Transcribe the full listing so that each line reads as it does in the original.

-*-

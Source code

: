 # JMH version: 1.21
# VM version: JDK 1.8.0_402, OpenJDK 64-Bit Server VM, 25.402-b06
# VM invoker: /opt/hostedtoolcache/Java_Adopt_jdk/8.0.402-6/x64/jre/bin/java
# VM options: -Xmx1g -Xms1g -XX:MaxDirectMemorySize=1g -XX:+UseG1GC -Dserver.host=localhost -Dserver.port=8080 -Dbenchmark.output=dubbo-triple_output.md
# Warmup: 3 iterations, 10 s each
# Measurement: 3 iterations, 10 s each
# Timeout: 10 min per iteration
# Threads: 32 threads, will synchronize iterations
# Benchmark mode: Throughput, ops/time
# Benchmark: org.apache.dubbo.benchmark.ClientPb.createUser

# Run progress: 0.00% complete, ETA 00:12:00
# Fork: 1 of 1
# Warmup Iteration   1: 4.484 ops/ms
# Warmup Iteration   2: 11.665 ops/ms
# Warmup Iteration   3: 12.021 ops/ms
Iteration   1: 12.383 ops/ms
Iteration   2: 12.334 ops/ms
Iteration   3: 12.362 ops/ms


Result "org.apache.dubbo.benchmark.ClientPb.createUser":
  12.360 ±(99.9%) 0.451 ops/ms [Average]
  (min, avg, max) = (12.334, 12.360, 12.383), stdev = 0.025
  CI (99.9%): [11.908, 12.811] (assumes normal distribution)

-*-

*Written solution*:
Source code

: # JMH version: 1.21
# VM version: JDK 1.8.0_402, OpenJDK 64-Bit Server VM, 25.402-b06
# VM invoker: /opt/hostedtoolcache/Java_Adopt_jdk/8.0.402-6/x64/jre/bin/java
# VM options: -Xmx1g -Xms1g -XX:MaxDirectMemorySize=1g -XX:+UseG1GC -Dserver.host=localhost -Dserver.port=8080 -Dbenchmark.output=dubbo-triple_output.md
# Warmup: 3 iterations, 10 s each
# Measurement: 3 iterations, 10 s each
# Timeout: 10 min per iteration
# Threads: 32 threads, will synchronize iterations
# Benchmark mode: Throughput, ops/time
# Benchmark: org.apache.dubbo.benchmark.ClientPb.createUser

# Run progress: 0.00% complete, ETA 00:12:00
# Fork: 1 of 1
# Warmup Iteration   1: 4.484 ops/ms
# Warmup Iteration   2: 11.665 ops/ms
# Warmup Iteration   3: 12.021 ops/ms
Iteration   1: 12.383 ops/ms
Iteration   2: 12.334 ops/ms
Iteration   3: 12.362 ops/ms


Result "org.apache.dubbo.benchmark.ClientPb.createUser":
  12.360 ±(99.9%) 0.451 ops/ms [Average]
  (min, avg, max) = (12.334, 12.360, 12.383), stdev = 0.025
  CI (99.9%): [11.908, 12.811] (assumes normal distribution)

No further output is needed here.